Livestock production is the backbone of Utah’s agriculture industry – contributing more than 70 percent of our state’s farm gate sales of more than $2 billion. This is why the Utah Farm Bureau exerts much of its resources towards public land management issues, including multiple-use access, maintaining livestock grazing allotments, encouraging balanced management of wildlife populations, and more. Preserving and maintaining healthy public and private rangeland landscapes is fundamental, even essential, to a sustainable Utah livestock industry. What’s more, it is essential to limiting the impacts of catastrophic wildfires.
For most ranchers, grazing livestock on private and public lands is simply a means to produce beef and maintain a cowboy livelihood. Yet others have come to realize that grazing livestock on Utah’s range and forestlands provides more – much more – for both the cowboy and the public.
Grazing livestock is a valuable, proven tool to reduce the risk of wildfire.

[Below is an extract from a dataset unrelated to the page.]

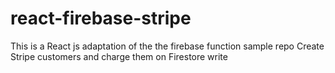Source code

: # react-firebase-stripe
This is a React js adaptation of the the firebase function sample repo Create Stripe customers and charge them on Firestore write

Targeted grazing removes the fine fuels that easily ignite and provide an ignition source for heavier fuels. Sadly, the Brian Head fire has shown us the tragic consequences of forests building up with heavy fuel loads. Our thoughts and prayers are with those firefighters working to contain the wildfire currently blazing, and the families and local communities suffering its impacts.
While livestock are reducing fuel loads, they are also creating ideal conditions for new vegetation that proves to be more fire resistant.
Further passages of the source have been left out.